> **Input data**
━━━━

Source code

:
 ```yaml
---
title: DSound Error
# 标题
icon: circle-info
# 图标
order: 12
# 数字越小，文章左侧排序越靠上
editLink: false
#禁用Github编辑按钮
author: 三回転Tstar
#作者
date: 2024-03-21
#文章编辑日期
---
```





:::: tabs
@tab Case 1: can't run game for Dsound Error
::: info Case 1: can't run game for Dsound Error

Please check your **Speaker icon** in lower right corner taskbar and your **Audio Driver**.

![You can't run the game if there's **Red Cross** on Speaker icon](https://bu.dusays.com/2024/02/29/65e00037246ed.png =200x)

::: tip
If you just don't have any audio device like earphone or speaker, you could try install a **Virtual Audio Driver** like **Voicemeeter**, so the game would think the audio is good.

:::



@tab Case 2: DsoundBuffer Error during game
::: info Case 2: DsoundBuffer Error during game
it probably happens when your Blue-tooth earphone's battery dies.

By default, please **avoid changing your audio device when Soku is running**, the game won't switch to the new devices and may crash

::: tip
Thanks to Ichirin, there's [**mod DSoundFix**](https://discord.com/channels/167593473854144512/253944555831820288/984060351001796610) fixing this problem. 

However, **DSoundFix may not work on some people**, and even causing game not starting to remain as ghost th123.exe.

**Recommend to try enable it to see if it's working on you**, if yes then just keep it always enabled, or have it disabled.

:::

━━━━

> **Task statement**
The data above should be output exactly, with each line intact.

> **Answer box**
Source code

:
 ```yaml
---
title: DSound Error
# 标题
icon: circle-info
# 图标
order: 12
# 数字越小，文章左侧排序越靠上
editLink: false
#禁用Github编辑按钮
author: 三回転Tstar
#作者
date: 2024-03-21
#文章编辑日期
---
```





:::: tabs
@tab Case 1: can't run game for Dsound Error
::: info Case 1: can't run game for Dsound Error

Please check your **Speaker icon** in lower right corner taskbar and your **Audio Driver**.

![You can't run the game if there's **Red Cross** on Speaker icon](https://bu.dusays.com/2024/02/29/65e00037246ed.png =200x)

::: tip
If you just don't have any audio device like earphone or speaker, you could try install a **Virtual Audio Driver** like **Voicemeeter**, so the game would think the audio is good.

:::



@tab Case 2: DsoundBuffer Error during game
::: info Case 2: DsoundBuffer Error during game
it probably happens when your Blue-tooth earphone's battery dies.

By default, please **avoid changing your audio device when Soku is running**, the game won't switch to the new devices and may crash

::: tip
Thanks to Ichirin, there's [**mod DSoundFix**](https://discord.com/channels/167593473854144512/253944555831820288/984060351001796610) fixing this problem. 

However, **DSoundFix may not work on some people**, and even causing game not starting to remain as ghost th123.exe.

**Recommend to try enable it to see if it's working on you**, if yes then just keep it always enabled, or have it disabled.

:::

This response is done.